EXERCISE PROMPT ▸ The pictures must be left out, while the rest of the data is copied exactly.
[[ INPUT RECORDS open ]]
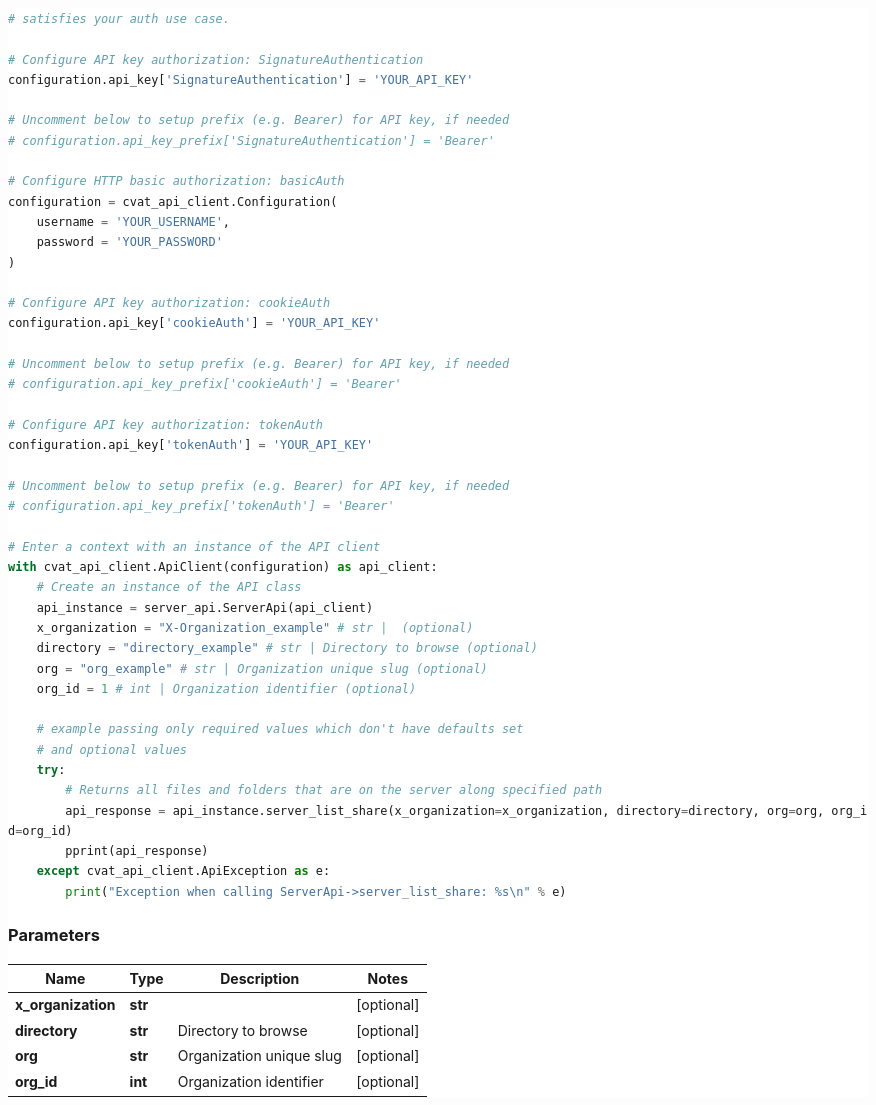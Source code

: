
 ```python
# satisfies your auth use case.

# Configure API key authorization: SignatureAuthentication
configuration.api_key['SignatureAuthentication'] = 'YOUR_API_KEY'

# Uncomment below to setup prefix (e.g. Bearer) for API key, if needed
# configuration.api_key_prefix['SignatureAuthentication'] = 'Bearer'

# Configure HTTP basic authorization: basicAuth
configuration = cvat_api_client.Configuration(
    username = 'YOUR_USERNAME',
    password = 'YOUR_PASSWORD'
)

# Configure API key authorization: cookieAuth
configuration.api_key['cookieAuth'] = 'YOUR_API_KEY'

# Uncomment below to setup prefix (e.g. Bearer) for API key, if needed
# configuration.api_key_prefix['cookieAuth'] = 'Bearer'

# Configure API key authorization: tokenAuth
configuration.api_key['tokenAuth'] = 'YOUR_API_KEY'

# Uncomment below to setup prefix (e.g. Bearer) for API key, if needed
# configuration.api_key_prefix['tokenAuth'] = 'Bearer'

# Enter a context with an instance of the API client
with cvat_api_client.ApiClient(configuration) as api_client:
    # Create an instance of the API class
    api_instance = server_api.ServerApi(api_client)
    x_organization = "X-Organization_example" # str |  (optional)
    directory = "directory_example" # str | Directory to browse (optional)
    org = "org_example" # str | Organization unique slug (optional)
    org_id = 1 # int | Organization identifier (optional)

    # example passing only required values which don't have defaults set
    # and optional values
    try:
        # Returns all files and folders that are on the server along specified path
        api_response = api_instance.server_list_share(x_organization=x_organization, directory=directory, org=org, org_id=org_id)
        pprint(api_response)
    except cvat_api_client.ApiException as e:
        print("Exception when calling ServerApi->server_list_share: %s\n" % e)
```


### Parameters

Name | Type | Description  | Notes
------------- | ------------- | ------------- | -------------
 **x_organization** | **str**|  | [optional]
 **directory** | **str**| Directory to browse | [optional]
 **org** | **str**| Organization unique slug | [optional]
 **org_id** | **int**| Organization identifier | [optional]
[[ INPUT RECORDS closed ]]
COMPLETED TASK ▸
Source code

:
 ```python
# satisfies your auth use case.

# Configure API key authorization: SignatureAuthentication
configuration.api_key['SignatureAuthentication'] = 'YOUR_API_KEY'

# Uncomment below to setup prefix (e.g. Bearer) for API key, if needed
# configuration.api_key_prefix['SignatureAuthentication'] = 'Bearer'

# Configure HTTP basic authorization: basicAuth
configuration = cvat_api_client.Configuration(
    username = 'YOUR_USERNAME',
    password = 'YOUR_PASSWORD'
)

# Configure API key authorization: cookieAuth
configuration.api_key['cookieAuth'] = 'YOUR_API_KEY'

# Uncomment below to setup prefix (e.g. Bearer) for API key, if needed
# configuration.api_key_prefix['cookieAuth'] = 'Bearer'

# Configure API key authorization: tokenAuth
configuration.api_key['tokenAuth'] = 'YOUR_API_KEY'

# Uncomment below to setup prefix (e.g. Bearer) for API key, if needed
# configuration.api_key_prefix['tokenAuth'] = 'Bearer'

# Enter a context with an instance of the API client
with cvat_api_client.ApiClient(configuration) as api_client:
    # Create an instance of the API class
    api_instance = server_api.ServerApi(api_client)
    x_organization = "X-Organization_example" # str |  (optional)
    directory = "directory_example" # str | Directory to browse (optional)
    org = "org_example" # str | Organization unique slug (optional)
    org_id = 1 # int | Organization identifier (optional)

    # example passing only required values which don't have defaults set
    # and optional values
    try:
        # Returns all files and folders that are on the server along specified path
        api_response = api_instance.server_list_share(x_organization=x_organization, directory=directory, org=org, org_id=org_id)
        pprint(api_response)
    except cvat_api_client.ApiException as e:
        print("Exception when calling ServerApi->server_list_share: %s\n" % e)
```


### Parameters

Name | Type | Description  | Notes
------------- | ------------- | ------------- | -------------
 **x_organization** | **str**|  | [optional]
 **directory** | **str**| Directory to browse | [optional]
 **org** | **str**| Organization unique slug | [optional]
 **org_id** | **int**| Organization identifier | [optional]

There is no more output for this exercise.